• [Exercise data]
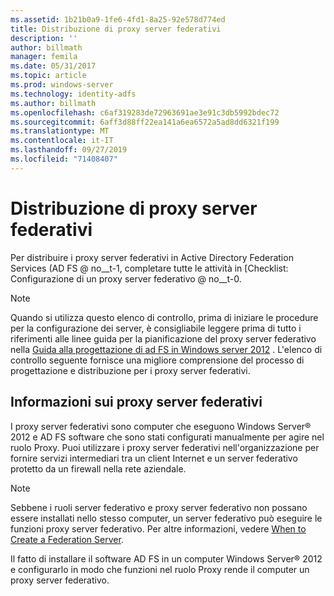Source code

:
 ```yaml
---
ms.assetid: 1b21b0a9-1fe6-4fd1-8a25-92e578d774ed
title: Distribuzione di proxy server federativi
description: ''
author: billmath
manager: femila
ms.date: 05/31/2017
ms.topic: article
ms.prod: windows-server
ms.technology: identity-adfs
ms.author: billmath
ms.openlocfilehash: c6af319283de72963691ae3e91c3db5992bdec72
ms.sourcegitcommit: 6aff3d88ff22ea141a6ea6572a5ad8dd6321f199
ms.translationtype: MT
ms.contentlocale: it-IT
ms.lasthandoff: 09/27/2019
ms.locfileid: "71408407"
---
```

# <a name="deploying-federation-server-proxies"></a>Distribuzione di proxy server federativi

Per distribuire i proxy server federativi in Active Directory Federation Services \(AD FS @ no__t-1, completare tutte le attività in [Checklist: Configurazione di un proxy server federativo @ no__t-0.  
  
> [!NOTE]  
> Quando si utilizza questo elenco di controllo, prima di iniziare le procedure per la configurazione dei server, è consigliabile leggere prima di tutto i riferimenti alle linee guida per la pianificazione del proxy server federativo nella [Guida alla progettazione di ad FS in Windows server 2012](https://technet.microsoft.com/library/dd807036.aspx) . L'elenco di controllo seguente fornisce una migliore comprensione del processo di progettazione e distribuzione per i proxy server federativi.  
  
## <a name="about-federation-server-proxies"></a>Informazioni sui proxy server federativi  
I proxy server federativi sono computer che eseguono Windows Server® 2012 e AD FS software che sono stati configurati manualmente per agire nel ruolo Proxy. Puoi utilizzare i proxy server federativi nell'organizzazione per fornire servizi intermediari tra un client Internet e un server federativo protetto da un firewall nella rete aziendale.  
  
> [!NOTE]  
> Sebbene i ruoli server federativo e proxy server federativo non possano essere installati nello stesso computer, un server federativo può eseguire le funzioni proxy server federativo. Per altre informazioni, vedere [When to Create a Federation Server](https://technet.microsoft.com/library/dd807101.aspx).  
  
Il fatto di installare il software AD FS in un computer Windows Server® 2012 e configurarlo in modo che funzioni nel ruolo Proxy rende il computer un proxy server federativo.  
  

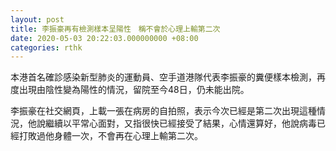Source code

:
 ```yaml
---
layout: post
title: 李振豪再有檢測樣本呈陽性　稱不會於心理上輸第二次
date: 2020-05-03 20:22:03.000000000 +08:00
categories: rthk
---
```


本港首名確診感染新型肺炎的運動員、空手道港隊代表李振豪的糞便樣本檢測，再度出現由陰性變為陽性的情況，留院至今48日，仍未能出院。

李振豪在社交網頁，上載一張在病房的自拍照，表示今次已經是第二次出現這種情況，他說繼續以平常心面對，又指很快已經接受了結果，心情還算好，他說病毒已經打敗過他身體一次，不會再在心理上輸第二次。
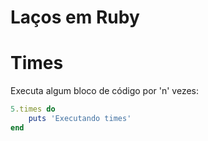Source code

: # Laços em Ruby

# Times
Executa algum bloco de código por 'n' vezes:

```ruby
5.times do
    puts 'Executando times'
end
```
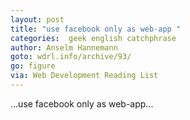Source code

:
 ```yaml
---
layout: post
title: "use facebook only as web-app "
categories:  geek english catchphrase
author: Anselm Hannemann
goto: wdrl.info/archive/93/
go: figure
via: Web Development Reading List
--- 
```

...use facebook only as web-app... 

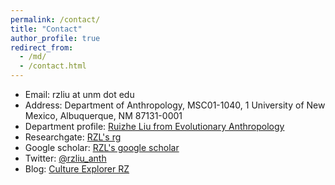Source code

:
 ```yaml
---
permalink: /contact/
title: "Contact"
author_profile: true
redirect_from: 
  - /md/
  - /contact.html
---
```



* Email: rzliu at unm dot edu
* Address: Department of Anthropology, MSC01-1040, 1 University of New Mexico, Albuquerque, NM 87131-0001
* Department profile: [Ruizhe Liu from Evolutionary Anthropology](https://anthropology.unm.edu/people/grad-students/profile/ruizhe-liu.html)
* Researchgate: [RZL's rg](https://www.researchgate.net/profile/Ruizhe-Liu-2)
* Google scholar: [RZL's google scholar](https://scholar.google.com/citations?user=UHj9L3QAAAAJ&hl=en)
* Twitter: [@rzliu_anth](https://twitter.com/rzliu_anth)
* Blog: [Culture Explorer RZ](https://cultureexplorerrz.blogspot.com/)

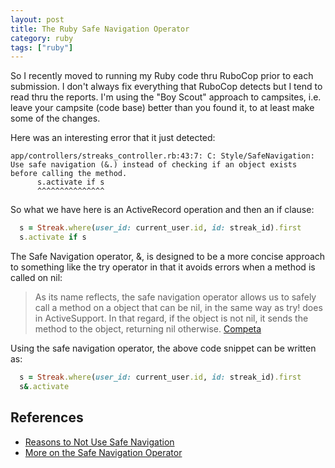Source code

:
 ```yaml
---
layout: post
title: The Ruby Safe Navigation Operator
category: ruby
tags: ["ruby"]
---
```

So I recently moved to running my Ruby code thru RuboCop prior to each submission.  I don't always fix everything that RuboCop detects but I tend to read thru the reports.  I'm using the "Boy Scout" approach to campsites, i.e. leave your campsite (code base) better than you found it, to at least make some of the changes.

Here was an interesting error that it just detected:

    app/controllers/streaks_controller.rb:43:7: C: Style/SafeNavigation: Use safe navigation (&.) instead of checking if an object exists before calling the method.
          s.activate if s
          ^^^^^^^^^^^^^^^

So what we have here is an ActiveRecord operation and then an if clause:

```ruby
  s = Streak.where(user_id: current_user.id, id: streak_id).first
  s.activate if s
```

The Safe Navigation operator, &, is designed to be a more concise approach to something like the try operator in that it avoids errors when a method is called on nil:

> As its name reflects, the safe navigation operator allows us to safely call a method on a object that can be nil, in the same way as try! does in ActiveSupport. In that regard, if the object is not nil, it sends the method to the object, returning nil otherwise. [Competa](https://www.competa.com/blog/ruby-safe-navigation-operator-methods/)

Using the safe navigation operator, the above code snippet can be written as:

```ruby
  s = Streak.where(user_id: current_user.id, id: streak_id).first
  s&.activate
```

## References

* [Reasons to Not Use Safe Navigation](https://www.theguild.nl/5-reasons-not-to-use-safe-navigation-operators/)
* [More on the Safe Navigation Operator](http://mitrev.net/ruby/2015/11/13/the-operator-in-ruby/)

• [Brief]
Copy each entry above exactly; drop the pictures.

• [Output of the exercise]
Source code

:
 ```yaml
---
ms.assetid: 1b21b0a9-1fe6-4fd1-8a25-92e578d774ed
title: Distribuzione di proxy server federativi
description: ''
author: billmath
manager: femila
ms.date: 05/31/2017
ms.topic: article
ms.prod: windows-server
ms.technology: identity-adfs
ms.author: billmath
ms.openlocfilehash: c6af319283de72963691ae3e91c3db5992bdec72
ms.sourcegitcommit: 6aff3d88ff22ea141a6ea6572a5ad8dd6321f199
ms.translationtype: MT
ms.contentlocale: it-IT
ms.lasthandoff: 09/27/2019
ms.locfileid: "71408407"
---
```

# <a name="deploying-federation-server-proxies"></a>Distribuzione di proxy server federativi

Per distribuire i proxy server federativi in Active Directory Federation Services \(AD FS @ no__t-1, completare tutte le attività in [Checklist: Configurazione di un proxy server federativo @ no__t-0.  
  
> [!NOTE]  
> Quando si utilizza questo elenco di controllo, prima di iniziare le procedure per la configurazione dei server, è consigliabile leggere prima di tutto i riferimenti alle linee guida per la pianificazione del proxy server federativo nella [Guida alla progettazione di ad FS in Windows server 2012](https://technet.microsoft.com/library/dd807036.aspx) . L'elenco di controllo seguente fornisce una migliore comprensione del processo di progettazione e distribuzione per i proxy server federativi.  
  
## <a name="about-federation-server-proxies"></a>Informazioni sui proxy server federativi  
I proxy server federativi sono computer che eseguono Windows Server® 2012 e AD FS software che sono stati configurati manualmente per agire nel ruolo Proxy. Puoi utilizzare i proxy server federativi nell'organizzazione per fornire servizi intermediari tra un client Internet e un server federativo protetto da un firewall nella rete aziendale.  
  
> [!NOTE]  
> Sebbene i ruoli server federativo e proxy server federativo non possano essere installati nello stesso computer, un server federativo può eseguire le funzioni proxy server federativo. Per altre informazioni, vedere [When to Create a Federation Server](https://technet.microsoft.com/library/dd807101.aspx).  
  
Il fatto di installare il software AD FS in un computer Windows Server® 2012 e configurarlo in modo che funzioni nel ruolo Proxy rende il computer un proxy server federativo.  
  

Source code

:
 ```yaml
---
layout: post
title: 李振豪再有檢測樣本呈陽性　稱不會於心理上輸第二次
date: 2020-05-03 20:22:03.000000000 +08:00
categories: rthk
---
```


本港首名確診感染新型肺炎的運動員、空手道港隊代表李振豪的糞便樣本檢測，再度出現由陰性變為陽性的情況，留院至今48日，仍未能出院。

李振豪在社交網頁，上載一張在病房的自拍照，表示今次已經是第二次出現這種情況，他說繼續以平常心面對，又指很快已經接受了結果，心情還算好，他說病毒已經打敗過他身體一次，不會再在心理上輸第二次。
Source code

: # Laços em Ruby

# Times
Executa algum bloco de código por 'n' vezes:

```ruby
5.times do
    puts 'Executando times'
end
```
Source code

:
 ```yaml
---
layout: post
title: "use facebook only as web-app "
categories:  geek english catchphrase
author: Anselm Hannemann
goto: wdrl.info/archive/93/
go: figure
via: Web Development Reading List
--- 
```

...use facebook only as web-app... 

Source code

:
 ```yaml
---
permalink: /contact/
title: "Contact"
author_profile: true
redirect_from: 
  - /md/
  - /contact.html
---
```



* Email: rzliu at unm dot edu
* Address: Department of Anthropology, MSC01-1040, 1 University of New Mexico, Albuquerque, NM 87131-0001
* Department profile: [Ruizhe Liu from Evolutionary Anthropology](https://anthropology.unm.edu/people/grad-students/profile/ruizhe-liu.html)
* Researchgate: [RZL's rg](https://www.researchgate.net/profile/Ruizhe-Liu-2)
* Google scholar: [RZL's google scholar](https://scholar.google.com/citations?user=UHj9L3QAAAAJ&hl=en)
* Twitter: [@rzliu_anth](https://twitter.com/rzliu_anth)
* Blog: [Culture Explorer RZ](https://cultureexplorerrz.blogspot.com/)

Source code

:
 ```yaml
---
layout: post
title: The Ruby Safe Navigation Operator
category: ruby
tags: ["ruby"]
---
```

So I recently moved to running my Ruby code thru RuboCop prior to each submission.  I don't always fix everything that RuboCop detects but I tend to read thru the reports.  I'm using the "Boy Scout" approach to campsites, i.e. leave your campsite (code base) better than you found it, to at least make some of the changes.

Here was an interesting error that it just detected:

    app/controllers/streaks_controller.rb:43:7: C: Style/SafeNavigation: Use safe navigation (&.) instead of checking if an object exists before calling the method.
          s.activate if s
          ^^^^^^^^^^^^^^^

So what we have here is an ActiveRecord operation and then an if clause:

```ruby
  s = Streak.where(user_id: current_user.id, id: streak_id).first
  s.activate if s
```

The Safe Navigation operator, &, is designed to be a more concise approach to something like the try operator in that it avoids errors when a method is called on nil:

> As its name reflects, the safe navigation operator allows us to safely call a method on a object that can be nil, in the same way as try! does in ActiveSupport. In that regard, if the object is not nil, it sends the method to the object, returning nil otherwise. [Competa](https://www.competa.com/blog/ruby-safe-navigation-operator-methods/)

Using the safe navigation operator, the above code snippet can be written as:

```ruby
  s = Streak.where(user_id: current_user.id, id: streak_id).first
  s&.activate
```

## References

* [Reasons to Not Use Safe Navigation](https://www.theguild.nl/5-reasons-not-to-use-safe-navigation-operators/)
* [More on the Safe Navigation Operator](http://mitrev.net/ruby/2015/11/13/the-operator-in-ruby/)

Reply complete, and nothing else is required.